Rasanya hidupku sempurna memiliki dua istri seperti Widia dan Darasifa. Lagi-lagi aku senyum-senyum sendiri mengingat hal itu. Betapa indahnya hari-hariku jika didampingi dua wanita itu.

Lalu Rena? Wanita tidak berguna itu lebih baik aku campakkan saja ke jalanan. Wanita yang selalu menyusahkan dan keras kepala. Penampilannya semakin hari, semakin tidak sedap di pandang mata. Lihat saja, tubuhnya semakin lebar. Lemak di mana-mana. Semakin lama aku semakin muak pada istriku itu.

Pukul sembilan pagi. Aku harus bersiap-siap untuk berangkat kerja. Sarapan yang menggugah selera membuatku selalu menantikan setiap masakan Widia.

Sarapan kali ini, nasi goreng padang, dengan lauk dendeng balado khas padang. Aku memang sangat menyukai masakan padang. Aroma rempahnya sungguh menantang. Rasanya yang selalu membuat lidahku candu. Apalagi saat ini yang memasak adalah Widia. Apapun yang dia masak selalu terasa pas di lidahku.

Sepiring nasi goreng tandas tak bersisa. Membuatku lebih bersemangat untuk bekerja hari ini. Aku bersiap-siap berangkat ke kantor. Tak lupa bekal yang disiapkan Widia kumasukkan ke dalam tas. Walaupun siang berada di lapangan, rasanya masakan Widia tetap menjadi pilihan pertamaku dari pada menu di restoran. Aku bisa makan di mobil nanti.

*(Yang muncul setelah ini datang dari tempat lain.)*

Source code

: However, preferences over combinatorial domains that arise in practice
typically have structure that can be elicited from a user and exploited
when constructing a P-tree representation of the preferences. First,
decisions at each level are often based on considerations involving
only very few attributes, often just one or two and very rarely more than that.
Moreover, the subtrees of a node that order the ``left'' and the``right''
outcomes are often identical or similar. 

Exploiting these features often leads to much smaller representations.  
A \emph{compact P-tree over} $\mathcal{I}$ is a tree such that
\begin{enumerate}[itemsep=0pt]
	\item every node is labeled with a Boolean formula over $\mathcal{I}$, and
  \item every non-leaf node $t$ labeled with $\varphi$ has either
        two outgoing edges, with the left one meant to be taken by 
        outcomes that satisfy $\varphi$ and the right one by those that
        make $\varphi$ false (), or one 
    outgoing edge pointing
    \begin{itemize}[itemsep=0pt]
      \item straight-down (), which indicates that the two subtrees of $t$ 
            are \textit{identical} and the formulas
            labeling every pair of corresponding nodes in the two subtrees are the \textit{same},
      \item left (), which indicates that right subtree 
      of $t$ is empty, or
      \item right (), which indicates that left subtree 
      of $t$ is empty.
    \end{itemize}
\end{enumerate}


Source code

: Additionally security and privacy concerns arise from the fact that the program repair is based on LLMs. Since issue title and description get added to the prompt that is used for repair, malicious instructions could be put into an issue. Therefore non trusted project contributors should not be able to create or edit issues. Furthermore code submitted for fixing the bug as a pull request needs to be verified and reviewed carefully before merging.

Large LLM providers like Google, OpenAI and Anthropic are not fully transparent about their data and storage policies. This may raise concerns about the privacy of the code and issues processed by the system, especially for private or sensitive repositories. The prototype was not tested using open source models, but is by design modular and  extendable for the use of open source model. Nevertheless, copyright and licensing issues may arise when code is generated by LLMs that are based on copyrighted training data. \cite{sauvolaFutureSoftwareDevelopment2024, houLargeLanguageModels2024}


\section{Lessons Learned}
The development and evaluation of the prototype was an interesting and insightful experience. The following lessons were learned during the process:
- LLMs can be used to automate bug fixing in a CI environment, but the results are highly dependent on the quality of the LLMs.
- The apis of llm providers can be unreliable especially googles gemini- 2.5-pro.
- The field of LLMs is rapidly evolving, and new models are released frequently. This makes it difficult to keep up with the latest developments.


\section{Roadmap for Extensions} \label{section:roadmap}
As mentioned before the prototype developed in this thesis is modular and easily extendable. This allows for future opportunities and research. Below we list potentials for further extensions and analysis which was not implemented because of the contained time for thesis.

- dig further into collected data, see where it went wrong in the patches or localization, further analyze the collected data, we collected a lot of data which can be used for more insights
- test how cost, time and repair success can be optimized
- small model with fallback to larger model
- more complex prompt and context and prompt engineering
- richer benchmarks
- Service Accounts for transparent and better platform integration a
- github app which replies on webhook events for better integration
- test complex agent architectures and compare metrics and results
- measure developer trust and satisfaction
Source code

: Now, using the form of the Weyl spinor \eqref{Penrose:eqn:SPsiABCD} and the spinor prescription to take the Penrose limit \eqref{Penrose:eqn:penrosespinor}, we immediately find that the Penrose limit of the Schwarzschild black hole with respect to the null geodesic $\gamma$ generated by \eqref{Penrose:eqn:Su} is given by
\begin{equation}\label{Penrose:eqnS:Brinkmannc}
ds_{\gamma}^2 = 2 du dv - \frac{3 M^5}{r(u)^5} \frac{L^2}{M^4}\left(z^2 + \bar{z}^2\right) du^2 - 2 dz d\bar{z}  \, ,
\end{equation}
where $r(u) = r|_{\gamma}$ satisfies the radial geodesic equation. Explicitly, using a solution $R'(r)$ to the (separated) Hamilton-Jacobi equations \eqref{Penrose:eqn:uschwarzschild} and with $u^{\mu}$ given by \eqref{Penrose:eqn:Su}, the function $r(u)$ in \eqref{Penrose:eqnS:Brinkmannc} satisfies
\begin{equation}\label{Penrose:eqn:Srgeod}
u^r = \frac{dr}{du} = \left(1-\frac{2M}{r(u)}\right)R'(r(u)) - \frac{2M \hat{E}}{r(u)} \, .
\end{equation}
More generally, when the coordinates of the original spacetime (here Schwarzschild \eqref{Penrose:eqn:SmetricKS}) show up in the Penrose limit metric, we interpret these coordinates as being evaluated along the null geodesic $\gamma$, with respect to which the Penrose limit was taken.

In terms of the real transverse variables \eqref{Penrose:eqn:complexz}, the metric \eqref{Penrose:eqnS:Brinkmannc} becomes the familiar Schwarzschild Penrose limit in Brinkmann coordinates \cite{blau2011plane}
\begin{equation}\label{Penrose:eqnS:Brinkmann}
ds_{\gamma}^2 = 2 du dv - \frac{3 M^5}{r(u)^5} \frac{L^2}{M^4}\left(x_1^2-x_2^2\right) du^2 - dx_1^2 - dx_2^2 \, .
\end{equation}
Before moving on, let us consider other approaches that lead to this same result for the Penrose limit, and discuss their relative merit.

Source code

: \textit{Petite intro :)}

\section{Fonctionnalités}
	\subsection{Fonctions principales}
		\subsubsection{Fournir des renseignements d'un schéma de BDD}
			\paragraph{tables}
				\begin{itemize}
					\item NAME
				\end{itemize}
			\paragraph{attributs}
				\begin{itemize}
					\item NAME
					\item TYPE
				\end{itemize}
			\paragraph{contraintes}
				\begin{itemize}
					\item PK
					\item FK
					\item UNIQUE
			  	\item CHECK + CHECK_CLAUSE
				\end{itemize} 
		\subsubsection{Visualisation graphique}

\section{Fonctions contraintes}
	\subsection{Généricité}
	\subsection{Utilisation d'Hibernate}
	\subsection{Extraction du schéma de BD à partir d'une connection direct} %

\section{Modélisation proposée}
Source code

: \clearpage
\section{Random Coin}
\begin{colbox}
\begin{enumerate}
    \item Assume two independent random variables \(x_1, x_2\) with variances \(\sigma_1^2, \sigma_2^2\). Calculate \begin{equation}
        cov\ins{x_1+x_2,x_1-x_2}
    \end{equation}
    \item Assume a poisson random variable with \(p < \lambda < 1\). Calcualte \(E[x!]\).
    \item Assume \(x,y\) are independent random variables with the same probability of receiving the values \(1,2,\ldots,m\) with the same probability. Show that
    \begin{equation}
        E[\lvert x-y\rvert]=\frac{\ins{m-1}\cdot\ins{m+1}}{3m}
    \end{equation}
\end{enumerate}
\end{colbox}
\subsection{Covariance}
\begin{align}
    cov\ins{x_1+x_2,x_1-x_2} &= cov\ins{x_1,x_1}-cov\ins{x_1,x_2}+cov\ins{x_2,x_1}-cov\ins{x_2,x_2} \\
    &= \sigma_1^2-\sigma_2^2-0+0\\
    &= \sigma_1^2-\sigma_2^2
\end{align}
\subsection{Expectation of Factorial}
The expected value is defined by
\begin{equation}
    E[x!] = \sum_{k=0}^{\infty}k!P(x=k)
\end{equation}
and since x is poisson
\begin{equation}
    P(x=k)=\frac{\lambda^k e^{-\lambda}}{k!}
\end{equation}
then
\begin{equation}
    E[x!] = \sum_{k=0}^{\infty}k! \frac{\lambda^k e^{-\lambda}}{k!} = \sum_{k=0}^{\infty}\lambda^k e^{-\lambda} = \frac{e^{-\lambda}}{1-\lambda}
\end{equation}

Sebelum berangkat, kutengok Rena yang masih mendengkur di tempat tidur. Biarlah mulai besok kartu debit aku ambil. Biar tau rasa istriku itu.

Widia tergesa-gesa keluar dari rumahku.

"Maaf Pak, Saya pamit duluan. Hari ini ada quis di kampus." Widia nampak terburu-buru meninggalkanku yang sudah berada di dalam mobil.

"Widia!! Widia ...!" panggilku

"Ya, Pak." Langkah cepatnya terhenti, kemudian menoleh padaku.

"Ayo, kamu ikut aku aja. Kebetulan kita satu arah."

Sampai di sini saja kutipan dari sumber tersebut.